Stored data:
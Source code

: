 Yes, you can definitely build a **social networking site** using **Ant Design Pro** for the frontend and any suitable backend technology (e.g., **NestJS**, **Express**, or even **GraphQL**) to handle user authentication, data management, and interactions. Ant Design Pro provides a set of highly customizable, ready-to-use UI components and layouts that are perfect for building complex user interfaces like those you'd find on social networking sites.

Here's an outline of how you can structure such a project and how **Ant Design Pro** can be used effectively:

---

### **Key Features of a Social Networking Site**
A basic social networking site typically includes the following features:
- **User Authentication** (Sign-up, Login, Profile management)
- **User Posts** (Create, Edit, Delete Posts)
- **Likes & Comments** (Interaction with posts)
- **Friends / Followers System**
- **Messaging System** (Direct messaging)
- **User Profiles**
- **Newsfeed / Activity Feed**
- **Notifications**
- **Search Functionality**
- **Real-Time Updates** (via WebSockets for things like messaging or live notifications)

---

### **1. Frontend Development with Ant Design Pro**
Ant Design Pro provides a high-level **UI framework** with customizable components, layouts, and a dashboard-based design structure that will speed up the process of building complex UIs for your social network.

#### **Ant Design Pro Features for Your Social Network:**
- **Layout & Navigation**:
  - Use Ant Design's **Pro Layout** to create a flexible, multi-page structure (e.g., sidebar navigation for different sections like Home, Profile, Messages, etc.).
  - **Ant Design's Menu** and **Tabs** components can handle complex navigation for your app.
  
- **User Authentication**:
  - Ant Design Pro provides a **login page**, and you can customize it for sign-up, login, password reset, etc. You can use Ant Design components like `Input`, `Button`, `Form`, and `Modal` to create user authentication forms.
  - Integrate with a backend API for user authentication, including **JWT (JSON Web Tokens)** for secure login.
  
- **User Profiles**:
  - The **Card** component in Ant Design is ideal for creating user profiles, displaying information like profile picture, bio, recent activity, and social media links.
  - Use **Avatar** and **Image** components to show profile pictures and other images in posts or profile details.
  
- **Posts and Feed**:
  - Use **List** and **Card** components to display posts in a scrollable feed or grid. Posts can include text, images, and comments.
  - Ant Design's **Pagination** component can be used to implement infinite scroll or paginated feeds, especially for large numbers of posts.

...

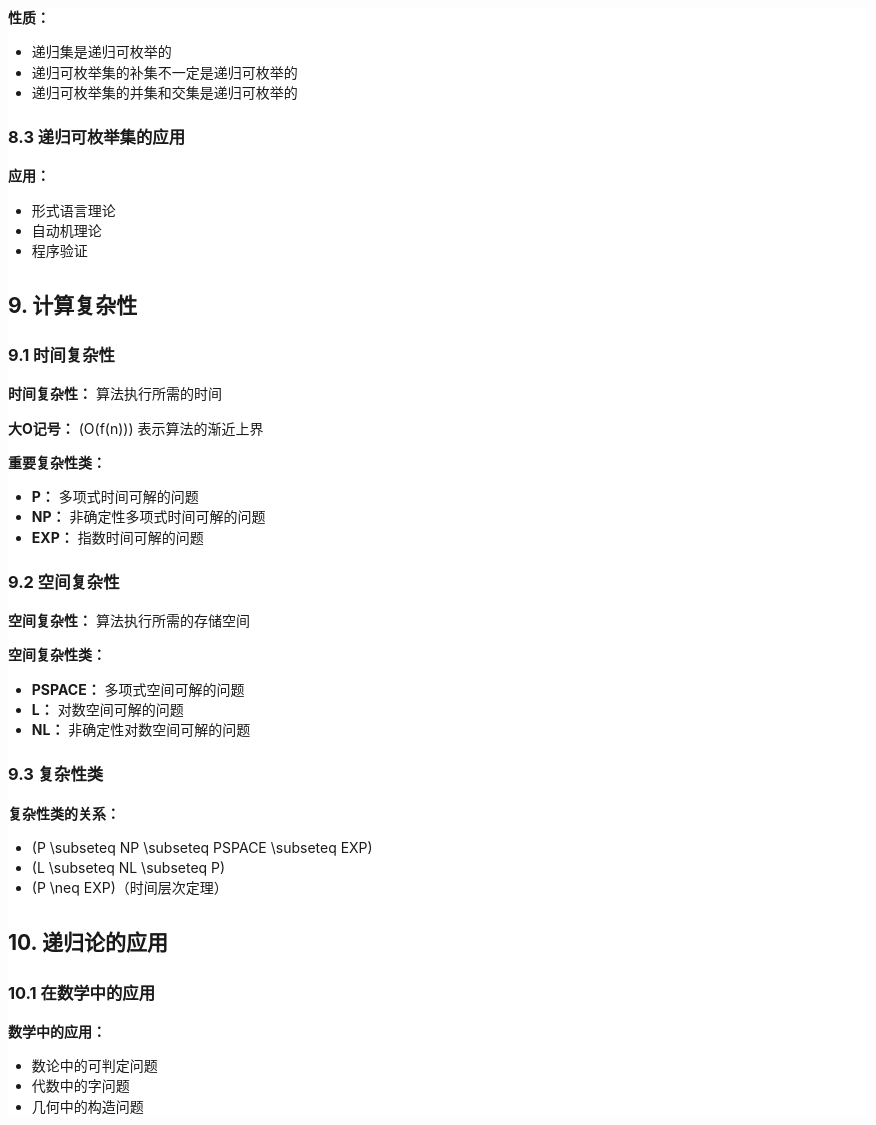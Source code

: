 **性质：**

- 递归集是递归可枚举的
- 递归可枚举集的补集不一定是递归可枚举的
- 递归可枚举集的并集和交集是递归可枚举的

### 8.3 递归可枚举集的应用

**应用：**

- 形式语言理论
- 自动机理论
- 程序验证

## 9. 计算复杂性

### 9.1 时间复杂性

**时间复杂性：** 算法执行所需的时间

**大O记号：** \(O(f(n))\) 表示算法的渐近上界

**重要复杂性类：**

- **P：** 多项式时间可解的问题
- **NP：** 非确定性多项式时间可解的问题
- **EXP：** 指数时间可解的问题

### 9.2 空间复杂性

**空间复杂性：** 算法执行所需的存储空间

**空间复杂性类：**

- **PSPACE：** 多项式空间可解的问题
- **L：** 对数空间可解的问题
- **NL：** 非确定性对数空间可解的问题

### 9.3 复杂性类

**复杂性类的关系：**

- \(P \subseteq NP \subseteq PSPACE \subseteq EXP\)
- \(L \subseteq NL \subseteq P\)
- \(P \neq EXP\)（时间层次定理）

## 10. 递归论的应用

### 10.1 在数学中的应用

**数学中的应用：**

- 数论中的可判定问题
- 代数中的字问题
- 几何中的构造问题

---

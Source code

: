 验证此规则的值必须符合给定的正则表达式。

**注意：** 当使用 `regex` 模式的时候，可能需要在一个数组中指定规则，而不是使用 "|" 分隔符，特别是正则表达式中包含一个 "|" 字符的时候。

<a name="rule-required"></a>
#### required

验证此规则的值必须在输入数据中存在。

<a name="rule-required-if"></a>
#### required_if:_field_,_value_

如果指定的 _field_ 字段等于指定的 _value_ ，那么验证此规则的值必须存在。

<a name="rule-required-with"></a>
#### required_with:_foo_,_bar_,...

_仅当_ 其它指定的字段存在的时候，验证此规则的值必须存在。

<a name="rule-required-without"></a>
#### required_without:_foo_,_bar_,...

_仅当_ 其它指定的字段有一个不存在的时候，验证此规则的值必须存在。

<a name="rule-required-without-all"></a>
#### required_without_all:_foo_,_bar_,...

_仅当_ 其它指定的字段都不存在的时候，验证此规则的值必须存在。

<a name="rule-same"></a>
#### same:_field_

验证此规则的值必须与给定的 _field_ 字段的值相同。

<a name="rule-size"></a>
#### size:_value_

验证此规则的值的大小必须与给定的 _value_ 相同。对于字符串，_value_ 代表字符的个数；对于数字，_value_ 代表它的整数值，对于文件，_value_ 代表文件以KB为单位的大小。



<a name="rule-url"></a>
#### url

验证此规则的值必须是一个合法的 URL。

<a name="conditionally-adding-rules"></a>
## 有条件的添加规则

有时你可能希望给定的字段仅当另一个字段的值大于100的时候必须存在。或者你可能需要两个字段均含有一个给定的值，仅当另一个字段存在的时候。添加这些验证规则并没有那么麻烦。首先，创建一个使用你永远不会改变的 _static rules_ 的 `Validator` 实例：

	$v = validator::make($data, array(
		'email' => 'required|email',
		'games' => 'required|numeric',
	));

* _WORK REQUIRED_:
Each line carrying the string "building" should be copied out from the entries.

* _SOLUTION FOR THIS EXERCISE_:
: Yes, you can definitely build a **social networking site** using **Ant Design Pro** for the frontend and any suitable backend technology (e.g., **NestJS**, **Express**, or even **GraphQL**) to handle user authentication, data management, and interactions. Ant Design Pro provides a set of highly customizable, ready-to-use UI components and layouts that are perfect for building complex user interfaces like those you'd find on social networking sites.
Ant Design Pro provides a high-level **UI framework** with customizable components, layouts, and a dashboard-based design structure that will speed up the process of building complex UIs for your social network.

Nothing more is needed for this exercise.